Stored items
Segment Open
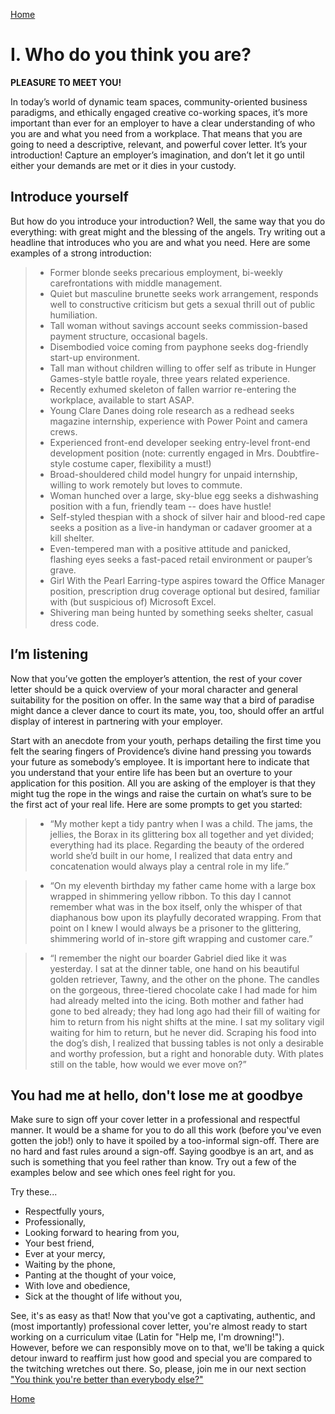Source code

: [Home](../index.md) 

# I. Who do you think you are?

**PLEASURE TO MEET YOU!**

In today’s world of dynamic team spaces, community-oriented business paradigms, and ethically engaged creative co-working spaces, it’s more important than ever for an employer to have a clear understanding of who you are and what you need from a workplace. That means that you are going to need a descriptive, relevant, and powerful cover letter. It’s your introduction! Capture an employer’s imagination, and don’t let it go until either your demands are met or it dies in your custody.

## Introduce yourself

But how do you introduce your introduction? Well, the same way that you do everything: with great might and the blessing of the angels. Try writing out a headline that introduces who you are and what you need. Here are some examples of a strong introduction:

> - Former blonde seeks precarious employment, bi-weekly carefrontations with middle management.
> - Quiet but masculine brunette seeks work arrangement, responds well to constructive criticism but gets a sexual thrill out of public humiliation.
> - Tall woman without savings account seeks commission-based payment structure, occasional bagels.
> - Disembodied voice coming from payphone seeks dog-friendly start-up environment.
> - Tall man without children willing to offer self as tribute in Hunger Games-style battle royale, three years related experience.
> - Recently exhumed skeleton of fallen warrior re-entering the workplace, available to start ASAP.
> - Young Clare Danes doing role research as a redhead seeks magazine internship, experience with Power Point and camera crews.
> - Experienced front-end developer seeking entry-level front-end development position (note: currently engaged in Mrs. Doubtfire-style costume caper, flexibility a must!)
> - Broad-shouldered child model hungry for unpaid internship, willing to work remotely but loves to commute.
> - Woman hunched over a large, sky-blue egg seeks a dishwashing position with a fun, friendly team -- does have hustle!
> - Self-styled thespian with a shock of silver hair and blood-red cape seeks a position as a live-in handyman or cadaver groomer at a kill shelter.
> - Even-tempered man with a positive attitude and panicked, flashing eyes seeks a fast-paced retail environment or pauper’s grave.
> - Girl With the Pearl Earring-type aspires toward the Office Manager position, prescription drug coverage optional but desired, familiar with (but suspicious of) Microsoft Excel.
> - Shivering man being hunted by something seeks shelter, casual dress code.

## I’m listening

Now that you’ve gotten the employer’s attention, the rest of your cover letter should be a quick overview of your moral character and general suitability for the position on offer. In the same way that a bird of paradise might dance a clever dance to court its mate, you, too, should offer an artful display of interest in partnering with your employer.

Start with an anecdote from your youth, perhaps detailing the first time you felt the searing fingers of Providence’s divine hand pressing you towards your future as somebody’s employee. It is important here to indicate that you understand that your entire life has been but an overture to your application for this position. All you are asking of the employer is that they might tug the rope in the wings and raise the curtain on what’s sure to be the first act of your real life. Here are some prompts to get you started:

> - “My mother kept a tidy pantry when I was a child. The jams, the jellies, the Borax in its glittering box all together and yet divided; everything had its place. Regarding the beauty of the ordered world she’d built in our home, I realized that data entry and concatenation would always play a central role in my life.”

> - “On my eleventh birthday my father came home with a large box wrapped in shimmering yellow ribbon. To this day I cannot remember what was in the box itself, only the whisper of that diaphanous bow upon its playfully decorated wrapping. From that point on I knew I would always be a prisoner to the glittering, shimmering world of in-store gift wrapping and customer care.”

> - “I remember the night our boarder Gabriel died like it was yesterday. I sat at the dinner table, one hand on his beautiful golden retriever, Tawny, and the other on the phone. The candles on the gorgeous, three-tiered chocolate cake I had made for him had already melted into the icing. Both mother and father had gone to bed already; they had long ago had their fill of waiting for him to return from his night shifts at the mine. I sat my solitary vigil waiting for him to return, but he never did. Scraping his food into the dog’s dish, I realized that bussing tables is not only a desirable and worthy profession, but a right and honorable duty. With plates still on the table, how would we ever move on?”

## You had me at hello, don't lose me at goodbye

Make sure to sign off your cover letter in a professional and respectful manner. It would be a shame for you to do all this work (before you've even gotten the job!) only to have it spoiled by a too-informal sign-off. There are no hard and fast rules around a sign-off. Saying goodbye is an art, and as such is something that you feel rather than know. Try out a few of the examples below and see which ones feel right for you.

Try these...
- Respectfully yours,
- Professionally,
- Looking forward to hearing from you,
- Your best friend,
- Ever at your mercy,
- Waiting by the phone,
- Panting at the thought of your voice,
- With love and obedience,
- Sick at the thought of life without you,
  
See, it's as easy as that! Now that you've got a captivating, authentic, and (most importantly) professional cover letter, you're almost ready to start working on a curriculum vitae (Latin for "Help me, I'm drowning!"). However, before we can responsibly move on to that, we'll be taking a quick detour inward to reaffirm just how good and special you are compared to the twitching wretches out there. So, please, join me in our next section ["You think you're better than everybody else?"](/WEDIWCY/II.md)

[Home](../index.md)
Segment Closed
**Exercise details:**
Omit the pictures and restate the rest of the records verbatim.

**Exercise result:**
Source code

: [Home](../index.md) 

# I. Who do you think you are?

**PLEASURE TO MEET YOU!**

In today’s world of dynamic team spaces, community-oriented business paradigms, and ethically engaged creative co-working spaces, it’s more important than ever for an employer to have a clear understanding of who you are and what you need from a workplace. That means that you are going to need a descriptive, relevant, and powerful cover letter. It’s your introduction! Capture an employer’s imagination, and don’t let it go until either your demands are met or it dies in your custody.

## Introduce yourself

But how do you introduce your introduction? Well, the same way that you do everything: with great might and the blessing of the angels. Try writing out a headline that introduces who you are and what you need. Here are some examples of a strong introduction:

> - Former blonde seeks precarious employment, bi-weekly carefrontations with middle management.
> - Quiet but masculine brunette seeks work arrangement, responds well to constructive criticism but gets a sexual thrill out of public humiliation.
> - Tall woman without savings account seeks commission-based payment structure, occasional bagels.
> - Disembodied voice coming from payphone seeks dog-friendly start-up environment.
> - Tall man without children willing to offer self as tribute in Hunger Games-style battle royale, three years related experience.
> - Recently exhumed skeleton of fallen warrior re-entering the workplace, available to start ASAP.
> - Young Clare Danes doing role research as a redhead seeks magazine internship, experience with Power Point and camera crews.
> - Experienced front-end developer seeking entry-level front-end development position (note: currently engaged in Mrs. Doubtfire-style costume caper, flexibility a must!)
> - Broad-shouldered child model hungry for unpaid internship, willing to work remotely but loves to commute.
> - Woman hunched over a large, sky-blue egg seeks a dishwashing position with a fun, friendly team -- does have hustle!
> - Self-styled thespian with a shock of silver hair and blood-red cape seeks a position as a live-in handyman or cadaver groomer at a kill shelter.
> - Even-tempered man with a positive attitude and panicked, flashing eyes seeks a fast-paced retail environment or pauper’s grave.
> - Girl With the Pearl Earring-type aspires toward the Office Manager position, prescription drug coverage optional but desired, familiar with (but suspicious of) Microsoft Excel.
> - Shivering man being hunted by something seeks shelter, casual dress code.

## I’m listening

Now that you’ve gotten the employer’s attention, the rest of your cover letter should be a quick overview of your moral character and general suitability for the position on offer. In the same way that a bird of paradise might dance a clever dance to court its mate, you, too, should offer an artful display of interest in partnering with your employer.

Start with an anecdote from your youth, perhaps detailing the first time you felt the searing fingers of Providence’s divine hand pressing you towards your future as somebody’s employee. It is important here to indicate that you understand that your entire life has been but an overture to your application for this position. All you are asking of the employer is that they might tug the rope in the wings and raise the curtain on what’s sure to be the first act of your real life. Here are some prompts to get you started:

> - “My mother kept a tidy pantry when I was a child. The jams, the jellies, the Borax in its glittering box all together and yet divided; everything had its place. Regarding the beauty of the ordered world she’d built in our home, I realized that data entry and concatenation would always play a central role in my life.”

> - “On my eleventh birthday my father came home with a large box wrapped in shimmering yellow ribbon. To this day I cannot remember what was in the box itself, only the whisper of that diaphanous bow upon its playfully decorated wrapping. From that point on I knew I would always be a prisoner to the glittering, shimmering world of in-store gift wrapping and customer care.”

> - “I remember the night our boarder Gabriel died like it was yesterday. I sat at the dinner table, one hand on his beautiful golden retriever, Tawny, and the other on the phone. The candles on the gorgeous, three-tiered chocolate cake I had made for him had already melted into the icing. Both mother and father had gone to bed already; they had long ago had their fill of waiting for him to return from his night shifts at the mine. I sat my solitary vigil waiting for him to return, but he never did. Scraping his food into the dog’s dish, I realized that bussing tables is not only a desirable and worthy profession, but a right and honorable duty. With plates still on the table, how would we ever move on?”

## You had me at hello, don't lose me at goodbye

Make sure to sign off your cover letter in a professional and respectful manner. It would be a shame for you to do all this work (before you've even gotten the job!) only to have it spoiled by a too-informal sign-off. There are no hard and fast rules around a sign-off. Saying goodbye is an art, and as such is something that you feel rather than know. Try out a few of the examples below and see which ones feel right for you.

Try these...
- Respectfully yours,
- Professionally,
- Looking forward to hearing from you,
- Your best friend,
- Ever at your mercy,
- Waiting by the phone,
- Panting at the thought of your voice,
- With love and obedience,
- Sick at the thought of life without you,
  
See, it's as easy as that! Now that you've got a captivating, authentic, and (most importantly) professional cover letter, you're almost ready to start working on a curriculum vitae (Latin for "Help me, I'm drowning!"). However, before we can responsibly move on to that, we'll be taking a quick detour inward to reaffirm just how good and special you are compared to the twitching wretches out there. So, please, join me in our next section ["You think you're better than everybody else?"](/WEDIWCY/II.md)

[Home](../index.md)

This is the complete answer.